Formerly Feral — 5/5
This story teethers on the edge of absurdity but by surrounding our immediate main characters with a cast of absurdly horrific background characters — the homicidal neighbors — this story manages to lean decisively into the beauty and horror of making a real emotional connection. The unbecoming of girl and walk until they meet in the middle is fascinating to read.

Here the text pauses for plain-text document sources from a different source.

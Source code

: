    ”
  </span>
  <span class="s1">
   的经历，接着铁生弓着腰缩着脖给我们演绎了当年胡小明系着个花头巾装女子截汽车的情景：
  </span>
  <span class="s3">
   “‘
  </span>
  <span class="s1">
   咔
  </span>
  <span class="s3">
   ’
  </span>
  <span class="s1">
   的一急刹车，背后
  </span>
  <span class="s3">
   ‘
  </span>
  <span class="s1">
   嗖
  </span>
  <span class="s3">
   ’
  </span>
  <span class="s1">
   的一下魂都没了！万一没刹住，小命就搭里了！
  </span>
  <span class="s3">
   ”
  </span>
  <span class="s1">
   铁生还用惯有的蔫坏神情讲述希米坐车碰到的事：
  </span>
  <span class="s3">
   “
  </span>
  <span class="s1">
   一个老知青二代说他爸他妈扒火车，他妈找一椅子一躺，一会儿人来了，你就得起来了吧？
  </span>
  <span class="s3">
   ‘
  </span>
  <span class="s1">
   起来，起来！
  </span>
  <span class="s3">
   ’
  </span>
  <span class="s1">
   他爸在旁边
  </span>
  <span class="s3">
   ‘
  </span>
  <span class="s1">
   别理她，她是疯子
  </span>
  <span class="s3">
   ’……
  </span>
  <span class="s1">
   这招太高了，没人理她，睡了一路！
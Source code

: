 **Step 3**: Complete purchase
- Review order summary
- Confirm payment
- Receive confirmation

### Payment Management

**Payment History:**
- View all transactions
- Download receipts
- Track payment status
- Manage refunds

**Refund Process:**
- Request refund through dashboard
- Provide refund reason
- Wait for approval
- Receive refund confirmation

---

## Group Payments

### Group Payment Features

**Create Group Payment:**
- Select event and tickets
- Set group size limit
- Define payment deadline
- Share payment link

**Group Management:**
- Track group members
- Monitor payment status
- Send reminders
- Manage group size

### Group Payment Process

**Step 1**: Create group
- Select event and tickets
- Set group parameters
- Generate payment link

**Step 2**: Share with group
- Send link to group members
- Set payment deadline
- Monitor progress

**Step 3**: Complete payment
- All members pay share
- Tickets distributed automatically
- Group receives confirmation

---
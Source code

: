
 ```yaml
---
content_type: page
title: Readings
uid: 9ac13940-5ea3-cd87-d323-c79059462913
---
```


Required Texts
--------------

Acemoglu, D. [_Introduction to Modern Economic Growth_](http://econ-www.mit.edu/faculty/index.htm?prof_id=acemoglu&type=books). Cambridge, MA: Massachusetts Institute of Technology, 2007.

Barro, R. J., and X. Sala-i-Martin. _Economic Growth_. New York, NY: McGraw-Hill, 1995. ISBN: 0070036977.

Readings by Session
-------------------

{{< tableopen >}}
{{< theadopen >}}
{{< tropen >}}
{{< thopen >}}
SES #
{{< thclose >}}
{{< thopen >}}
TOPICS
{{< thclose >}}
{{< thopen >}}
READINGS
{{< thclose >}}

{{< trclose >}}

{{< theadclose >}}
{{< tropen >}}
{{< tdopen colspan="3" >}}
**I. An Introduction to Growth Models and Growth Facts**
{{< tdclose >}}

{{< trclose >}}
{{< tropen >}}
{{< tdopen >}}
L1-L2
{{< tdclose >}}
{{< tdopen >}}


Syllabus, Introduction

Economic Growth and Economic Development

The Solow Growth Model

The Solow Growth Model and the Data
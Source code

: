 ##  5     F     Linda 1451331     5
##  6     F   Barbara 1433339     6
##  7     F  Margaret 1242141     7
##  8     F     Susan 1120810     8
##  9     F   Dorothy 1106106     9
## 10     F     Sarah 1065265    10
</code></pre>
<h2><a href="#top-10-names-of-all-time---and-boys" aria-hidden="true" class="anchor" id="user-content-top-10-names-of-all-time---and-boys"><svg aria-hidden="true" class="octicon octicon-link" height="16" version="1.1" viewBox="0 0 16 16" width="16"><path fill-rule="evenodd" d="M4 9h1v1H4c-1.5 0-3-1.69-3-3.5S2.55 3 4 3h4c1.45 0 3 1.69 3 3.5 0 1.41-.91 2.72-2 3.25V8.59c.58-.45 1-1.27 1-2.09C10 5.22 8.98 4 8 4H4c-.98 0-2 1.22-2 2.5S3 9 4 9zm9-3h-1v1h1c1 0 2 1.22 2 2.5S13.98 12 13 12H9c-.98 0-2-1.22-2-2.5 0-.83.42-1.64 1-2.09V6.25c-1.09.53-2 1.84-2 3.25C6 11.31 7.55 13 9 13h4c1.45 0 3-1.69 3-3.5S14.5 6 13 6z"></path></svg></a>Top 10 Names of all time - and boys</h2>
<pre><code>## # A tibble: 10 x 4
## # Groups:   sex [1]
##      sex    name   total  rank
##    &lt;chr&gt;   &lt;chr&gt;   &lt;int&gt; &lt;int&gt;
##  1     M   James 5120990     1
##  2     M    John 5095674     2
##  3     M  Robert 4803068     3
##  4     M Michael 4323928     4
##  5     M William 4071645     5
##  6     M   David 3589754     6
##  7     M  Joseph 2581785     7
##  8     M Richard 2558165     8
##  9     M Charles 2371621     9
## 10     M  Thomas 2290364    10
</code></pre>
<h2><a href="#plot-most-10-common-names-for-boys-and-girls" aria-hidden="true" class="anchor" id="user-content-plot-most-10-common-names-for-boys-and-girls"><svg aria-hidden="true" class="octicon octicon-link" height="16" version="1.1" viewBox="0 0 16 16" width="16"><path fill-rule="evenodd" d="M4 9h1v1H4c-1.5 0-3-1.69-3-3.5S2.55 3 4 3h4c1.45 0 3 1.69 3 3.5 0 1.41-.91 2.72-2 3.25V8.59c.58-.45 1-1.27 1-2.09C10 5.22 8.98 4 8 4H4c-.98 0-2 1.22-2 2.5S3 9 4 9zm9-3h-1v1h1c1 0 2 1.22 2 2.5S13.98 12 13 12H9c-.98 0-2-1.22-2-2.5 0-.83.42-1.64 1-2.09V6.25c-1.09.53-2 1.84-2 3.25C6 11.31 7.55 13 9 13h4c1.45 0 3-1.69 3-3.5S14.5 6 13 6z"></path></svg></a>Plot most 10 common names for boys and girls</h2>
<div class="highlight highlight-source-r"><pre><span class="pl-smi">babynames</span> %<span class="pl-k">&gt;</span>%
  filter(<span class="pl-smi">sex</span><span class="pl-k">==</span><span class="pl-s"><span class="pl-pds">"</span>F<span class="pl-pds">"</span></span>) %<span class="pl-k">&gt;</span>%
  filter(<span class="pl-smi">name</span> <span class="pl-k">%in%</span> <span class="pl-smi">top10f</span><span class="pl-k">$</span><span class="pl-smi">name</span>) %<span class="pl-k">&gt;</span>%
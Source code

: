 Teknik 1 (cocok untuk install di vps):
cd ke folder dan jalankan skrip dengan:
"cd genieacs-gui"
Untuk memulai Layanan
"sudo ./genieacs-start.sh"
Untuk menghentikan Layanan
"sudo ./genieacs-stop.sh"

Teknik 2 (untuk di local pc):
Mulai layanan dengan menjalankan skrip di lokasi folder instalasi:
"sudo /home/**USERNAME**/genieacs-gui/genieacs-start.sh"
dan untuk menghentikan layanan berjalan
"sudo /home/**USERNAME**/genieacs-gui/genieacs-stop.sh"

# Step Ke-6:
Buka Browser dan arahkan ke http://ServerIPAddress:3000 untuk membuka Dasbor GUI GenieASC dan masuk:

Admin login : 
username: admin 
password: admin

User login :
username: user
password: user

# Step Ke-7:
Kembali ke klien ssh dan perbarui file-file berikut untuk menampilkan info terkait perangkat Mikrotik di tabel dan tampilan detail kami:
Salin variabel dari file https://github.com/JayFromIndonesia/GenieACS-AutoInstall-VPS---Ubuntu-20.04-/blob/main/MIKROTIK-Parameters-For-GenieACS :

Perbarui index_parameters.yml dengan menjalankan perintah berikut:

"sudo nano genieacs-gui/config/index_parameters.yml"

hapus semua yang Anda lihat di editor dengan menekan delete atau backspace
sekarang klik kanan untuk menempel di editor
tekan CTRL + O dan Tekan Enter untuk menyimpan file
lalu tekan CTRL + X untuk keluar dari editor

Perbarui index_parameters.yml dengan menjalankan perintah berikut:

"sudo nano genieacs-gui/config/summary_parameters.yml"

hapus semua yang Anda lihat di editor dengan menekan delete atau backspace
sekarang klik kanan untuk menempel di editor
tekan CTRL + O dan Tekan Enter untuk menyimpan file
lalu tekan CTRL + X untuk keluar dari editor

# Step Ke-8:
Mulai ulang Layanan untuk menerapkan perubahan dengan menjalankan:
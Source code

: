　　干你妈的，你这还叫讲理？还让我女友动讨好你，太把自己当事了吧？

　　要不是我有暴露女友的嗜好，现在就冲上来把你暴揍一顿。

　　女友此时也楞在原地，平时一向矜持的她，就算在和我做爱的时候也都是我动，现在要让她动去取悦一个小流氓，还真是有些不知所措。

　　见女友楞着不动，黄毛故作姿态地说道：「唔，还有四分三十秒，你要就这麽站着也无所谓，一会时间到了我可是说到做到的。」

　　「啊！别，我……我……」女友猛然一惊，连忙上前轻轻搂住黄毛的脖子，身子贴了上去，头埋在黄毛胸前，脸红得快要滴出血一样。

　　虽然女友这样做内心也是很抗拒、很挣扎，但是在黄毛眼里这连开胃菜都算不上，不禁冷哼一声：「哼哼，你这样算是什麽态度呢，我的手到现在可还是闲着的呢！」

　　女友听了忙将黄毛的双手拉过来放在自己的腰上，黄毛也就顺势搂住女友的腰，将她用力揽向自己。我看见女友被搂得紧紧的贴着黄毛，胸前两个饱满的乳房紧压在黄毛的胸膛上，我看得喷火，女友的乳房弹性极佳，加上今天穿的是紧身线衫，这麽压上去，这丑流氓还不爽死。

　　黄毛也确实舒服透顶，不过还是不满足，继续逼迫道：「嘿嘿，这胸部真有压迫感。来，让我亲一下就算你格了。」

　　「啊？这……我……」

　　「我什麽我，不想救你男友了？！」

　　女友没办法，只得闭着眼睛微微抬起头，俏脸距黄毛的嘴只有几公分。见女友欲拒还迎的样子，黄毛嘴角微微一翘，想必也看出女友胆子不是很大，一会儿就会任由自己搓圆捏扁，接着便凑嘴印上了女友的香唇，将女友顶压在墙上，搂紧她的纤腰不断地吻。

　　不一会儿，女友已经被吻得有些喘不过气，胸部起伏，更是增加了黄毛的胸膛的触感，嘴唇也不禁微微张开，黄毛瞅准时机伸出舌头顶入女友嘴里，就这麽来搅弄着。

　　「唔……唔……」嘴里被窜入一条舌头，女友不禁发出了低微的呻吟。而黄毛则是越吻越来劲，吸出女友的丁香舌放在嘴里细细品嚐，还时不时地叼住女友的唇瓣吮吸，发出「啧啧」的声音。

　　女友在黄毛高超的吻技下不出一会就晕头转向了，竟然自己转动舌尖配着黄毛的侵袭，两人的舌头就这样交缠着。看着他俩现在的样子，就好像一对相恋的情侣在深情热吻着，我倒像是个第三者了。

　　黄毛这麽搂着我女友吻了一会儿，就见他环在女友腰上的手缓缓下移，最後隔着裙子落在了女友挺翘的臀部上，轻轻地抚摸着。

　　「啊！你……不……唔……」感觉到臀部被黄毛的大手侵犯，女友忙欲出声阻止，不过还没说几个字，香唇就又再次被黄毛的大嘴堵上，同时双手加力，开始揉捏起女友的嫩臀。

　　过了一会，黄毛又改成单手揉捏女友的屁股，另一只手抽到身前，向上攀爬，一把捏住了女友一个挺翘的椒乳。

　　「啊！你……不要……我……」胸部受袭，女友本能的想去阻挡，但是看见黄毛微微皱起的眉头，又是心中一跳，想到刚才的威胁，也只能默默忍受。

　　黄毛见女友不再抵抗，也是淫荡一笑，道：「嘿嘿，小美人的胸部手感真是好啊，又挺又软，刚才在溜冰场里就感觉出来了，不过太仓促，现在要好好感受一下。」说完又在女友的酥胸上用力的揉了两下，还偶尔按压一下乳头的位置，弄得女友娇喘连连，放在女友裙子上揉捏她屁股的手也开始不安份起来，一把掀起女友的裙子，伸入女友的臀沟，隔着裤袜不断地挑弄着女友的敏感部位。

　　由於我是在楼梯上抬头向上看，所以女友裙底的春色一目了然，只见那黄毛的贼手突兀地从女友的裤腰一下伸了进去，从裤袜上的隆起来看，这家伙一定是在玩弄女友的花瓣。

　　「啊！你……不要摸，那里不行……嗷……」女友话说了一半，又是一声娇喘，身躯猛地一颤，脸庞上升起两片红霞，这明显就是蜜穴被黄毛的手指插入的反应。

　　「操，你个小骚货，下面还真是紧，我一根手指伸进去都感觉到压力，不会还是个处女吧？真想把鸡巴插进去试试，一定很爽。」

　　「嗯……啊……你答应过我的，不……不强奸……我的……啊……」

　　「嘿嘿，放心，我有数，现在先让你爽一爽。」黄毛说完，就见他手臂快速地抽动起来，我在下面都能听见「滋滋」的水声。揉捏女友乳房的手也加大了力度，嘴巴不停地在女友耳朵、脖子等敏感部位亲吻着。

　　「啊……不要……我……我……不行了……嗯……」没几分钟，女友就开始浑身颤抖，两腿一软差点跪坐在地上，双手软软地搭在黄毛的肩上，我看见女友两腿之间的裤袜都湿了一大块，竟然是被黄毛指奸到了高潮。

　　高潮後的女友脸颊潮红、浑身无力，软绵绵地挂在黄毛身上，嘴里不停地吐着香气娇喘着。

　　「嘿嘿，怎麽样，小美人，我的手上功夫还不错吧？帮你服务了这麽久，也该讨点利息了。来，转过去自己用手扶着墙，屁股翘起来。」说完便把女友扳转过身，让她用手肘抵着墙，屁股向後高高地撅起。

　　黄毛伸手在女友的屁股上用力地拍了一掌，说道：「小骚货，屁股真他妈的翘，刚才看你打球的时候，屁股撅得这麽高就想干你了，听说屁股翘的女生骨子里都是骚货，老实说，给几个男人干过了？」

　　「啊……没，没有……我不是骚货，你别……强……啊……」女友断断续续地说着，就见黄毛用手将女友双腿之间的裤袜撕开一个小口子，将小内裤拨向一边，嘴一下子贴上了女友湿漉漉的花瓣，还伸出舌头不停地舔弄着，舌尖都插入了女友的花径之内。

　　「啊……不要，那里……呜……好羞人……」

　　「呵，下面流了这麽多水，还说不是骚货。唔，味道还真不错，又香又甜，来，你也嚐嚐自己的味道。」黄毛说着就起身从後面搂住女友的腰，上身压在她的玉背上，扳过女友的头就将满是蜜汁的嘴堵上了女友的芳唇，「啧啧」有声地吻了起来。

Stop Your Women’s Ears with Wax — 5/5
This is our world but tilted on its axis. Horror and realism despite the supernatural bend. Teenage girls and grown women desperate to be heard, understood, to be told its ok to let your fury and hunger spill over into entropy. A seduction of a kind. Glitter and blood and a mythology until itself. My favorite story in the collection.

Granite — 4.75/5
I understood this story more on my second read. The fragility of loving a man. Still undecided on how to fit the pieces of this story together — the neighbor, the boyfriend, the friends’ advice. Beautifully rendered, though, with imagery that took my breath away: “Morning sky. Gasp of purple, like the dark pit at the back of a throat. Day like a wallow. Promise of snow.”

Smack — 4/5
I enjoyed this for the portrait of Nicola and the look backward at her disintegrated marriage. The tone/genre felt different and certainly leaned more realistic. I love the imagery at the end. Think there’s a connection to be drawn between the fragile helplessness of jellyfish and Nicola… fragile with a sting? With some fight still in them both.

Cassandra After — 4.5/5
Structure felt more traditionally braided than the dreamy organic pace of previous stories. I felt conscious of how we moved through time. I do like the rendering of a complex relationship and the musing on being so float-y on the surface on someone’s life that you almost miss their death.

Salt Slow — 5/5
Surreal, horrifying. The most horrifying parts are the body horror but the implications of analogous real-world violence. I don’t know how this couple ever feels normal again, but the end felt like a benediction, an answer to the violence implicit elsewhere in this story.